● Exercise instructions: What lines of the material hold the string "λογισμικού"? Pull each of them out.
----------
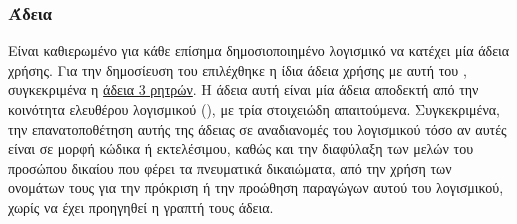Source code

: \subsubsection{Άδεια}
Είναι καθιερωμένο για κάθε επίσημα δημοσιοποιημένο λογισμικό να κατέχει μία άδεια χρήσης.
Για την δημοσίευση του  επιλέχθηκε η ίδια άδεια χρήσης με αυτή του \href{https://en.wikipedia.org/wiki/Scikit-learn}{}, συγκεκριμένα η \href{https://en.wikipedia.org/wiki/BSD_licenses#3-clause_license_(%22BSD_License_2.0%22,_%22Revised_BSD_License%22,_%22New_BSD_License%22,_or_%22Modified_BSD_License%22)}{άδεια \en{BSD} 3 ρητρών}.
Η άδεια αυτή είναι μία άδεια αποδεκτή από την κοινότητα ελευθέρου λογισμικού (), με τρία στοιχειώδη απαιτούμενα.
Συγκεκριμένα, την επανατοποθέτηση αυτής της άδειας σε αναδιανομές του λογισμικού τόσο αν αυτές είναι σε μορφή κώδικα ή εκτελέσιμου, καθώς και την διαφύλαξη των μελών του προσώπου δικαίου που φέρει τα πνευματικά δικαιώματα, από την χρήση των ονομάτων τους για την πρόκριση ή την προώθηση παραγώγων αυτού του λογισμικού, χωρίς να έχει προηγηθεί η γραπτή τους άδεια.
----------
● Your response:
Η άδεια αυτή είναι μία άδεια αποδεκτή από την κοινότητα ελευθέρου λογισμικού (), με τρία στοιχειώδη απαιτούμενα.
Συγκεκριμένα, την επανατοποθέτηση αυτής της άδειας σε αναδιανομές του λογισμικού τόσο αν αυτές είναι σε μορφή κώδικα ή εκτελέσιμου, καθώς και την διαφύλαξη των μελών του προσώπου δικαίου που φέρει τα πνευματικά δικαιώματα, από την χρήση των ονομάτων τους για την πρόκριση ή την προώθηση παραγώγων αυτού του λογισμικού, χωρίς να έχει προηγηθεί η γραπτή τους άδεια.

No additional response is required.